§ The task: Every line of the records below from the line with "LaChat은 문서 기반" up to and including the line with "2. 사이드바에서 문서를" must be reproduced exactly, and no line outside that range.

§ The input:

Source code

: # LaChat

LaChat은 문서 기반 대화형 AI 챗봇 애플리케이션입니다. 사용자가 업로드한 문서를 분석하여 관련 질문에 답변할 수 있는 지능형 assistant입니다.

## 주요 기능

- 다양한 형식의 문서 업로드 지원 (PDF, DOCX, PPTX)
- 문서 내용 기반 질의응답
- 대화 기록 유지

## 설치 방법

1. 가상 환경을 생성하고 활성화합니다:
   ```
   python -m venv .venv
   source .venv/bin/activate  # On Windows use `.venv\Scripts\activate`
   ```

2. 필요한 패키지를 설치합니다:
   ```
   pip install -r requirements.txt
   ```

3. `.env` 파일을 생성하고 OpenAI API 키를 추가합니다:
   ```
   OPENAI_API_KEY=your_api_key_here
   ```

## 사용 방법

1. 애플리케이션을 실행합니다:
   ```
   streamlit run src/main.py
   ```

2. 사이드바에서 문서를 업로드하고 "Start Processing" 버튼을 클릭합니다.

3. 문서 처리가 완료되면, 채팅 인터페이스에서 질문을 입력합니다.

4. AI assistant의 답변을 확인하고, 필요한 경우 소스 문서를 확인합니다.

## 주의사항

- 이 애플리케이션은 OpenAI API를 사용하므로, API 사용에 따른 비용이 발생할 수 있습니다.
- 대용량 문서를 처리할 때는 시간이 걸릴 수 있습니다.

§ Worked solution:
LaChat은 문서 기반 대화형 AI 챗봇 애플리케이션입니다. 사용자가 업로드한 문서를 분석하여 관련 질문에 답변할 수 있는 지능형 assistant입니다.

## 주요 기능

- 다양한 형식의 문서 업로드 지원 (PDF, DOCX, PPTX)
- 문서 내용 기반 질의응답
- 대화 기록 유지

## 설치 방법

1. 가상 환경을 생성하고 활성화합니다:
   ```
   python -m venv .venv
   source .venv/bin/activate  # On Windows use `.venv\Scripts\activate`
   ```

2. 필요한 패키지를 설치합니다:
   ```
   pip install -r requirements.txt
   ```

3. `.env` 파일을 생성하고 OpenAI API 키를 추가합니다:
   ```
   OPENAI_API_KEY=your_api_key_here
   ```

## 사용 방법

1. 애플리케이션을 실행합니다:
   ```
   streamlit run src/main.py
   ```

2. 사이드바에서 문서를 업로드하고 "Start Processing" 버튼을 클릭합니다.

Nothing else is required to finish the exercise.